- _EXERCISE GOAL_:
Work through the data below and give the number of lines holding the word "ground", without any other text.

(Stored data entries)
---*---

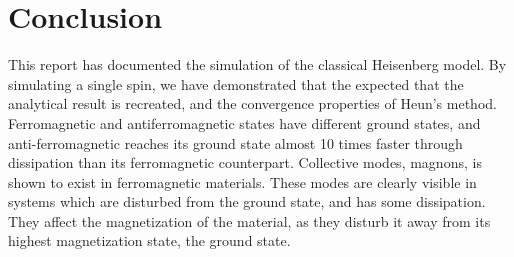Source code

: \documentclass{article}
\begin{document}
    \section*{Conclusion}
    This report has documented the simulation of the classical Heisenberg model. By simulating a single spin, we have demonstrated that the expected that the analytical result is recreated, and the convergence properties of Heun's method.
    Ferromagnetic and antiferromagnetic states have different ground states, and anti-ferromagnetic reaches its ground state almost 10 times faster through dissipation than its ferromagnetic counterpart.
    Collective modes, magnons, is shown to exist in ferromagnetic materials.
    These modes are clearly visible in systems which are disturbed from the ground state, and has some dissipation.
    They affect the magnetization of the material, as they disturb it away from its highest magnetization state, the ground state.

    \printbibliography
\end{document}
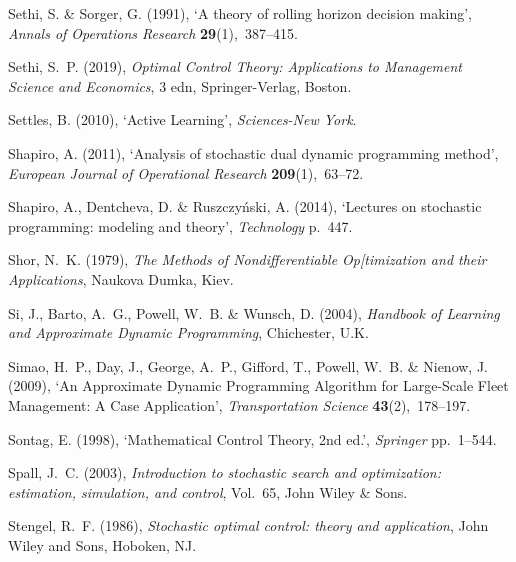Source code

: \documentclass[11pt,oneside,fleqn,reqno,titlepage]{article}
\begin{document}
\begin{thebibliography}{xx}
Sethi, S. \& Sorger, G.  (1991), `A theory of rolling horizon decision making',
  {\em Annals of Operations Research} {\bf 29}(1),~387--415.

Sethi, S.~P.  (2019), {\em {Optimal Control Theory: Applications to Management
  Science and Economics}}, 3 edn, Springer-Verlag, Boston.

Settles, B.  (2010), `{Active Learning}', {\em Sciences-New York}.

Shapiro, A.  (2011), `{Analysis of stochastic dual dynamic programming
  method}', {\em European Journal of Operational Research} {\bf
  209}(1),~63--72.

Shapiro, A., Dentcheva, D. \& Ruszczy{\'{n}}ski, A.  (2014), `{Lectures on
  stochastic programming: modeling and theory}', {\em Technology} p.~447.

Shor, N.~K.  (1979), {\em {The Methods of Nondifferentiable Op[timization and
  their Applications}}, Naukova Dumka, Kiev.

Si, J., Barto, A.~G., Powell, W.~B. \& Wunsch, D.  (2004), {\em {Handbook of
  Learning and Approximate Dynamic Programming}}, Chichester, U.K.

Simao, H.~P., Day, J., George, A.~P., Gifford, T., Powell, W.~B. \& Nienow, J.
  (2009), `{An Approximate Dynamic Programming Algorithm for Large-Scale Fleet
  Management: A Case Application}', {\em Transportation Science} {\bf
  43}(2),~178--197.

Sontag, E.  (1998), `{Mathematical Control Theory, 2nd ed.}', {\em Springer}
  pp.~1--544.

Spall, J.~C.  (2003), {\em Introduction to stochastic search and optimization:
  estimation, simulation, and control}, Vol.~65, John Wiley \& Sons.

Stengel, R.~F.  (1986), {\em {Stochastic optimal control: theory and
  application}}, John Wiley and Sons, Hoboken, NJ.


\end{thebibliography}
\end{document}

---*---

- _FINISHED TASK_:
3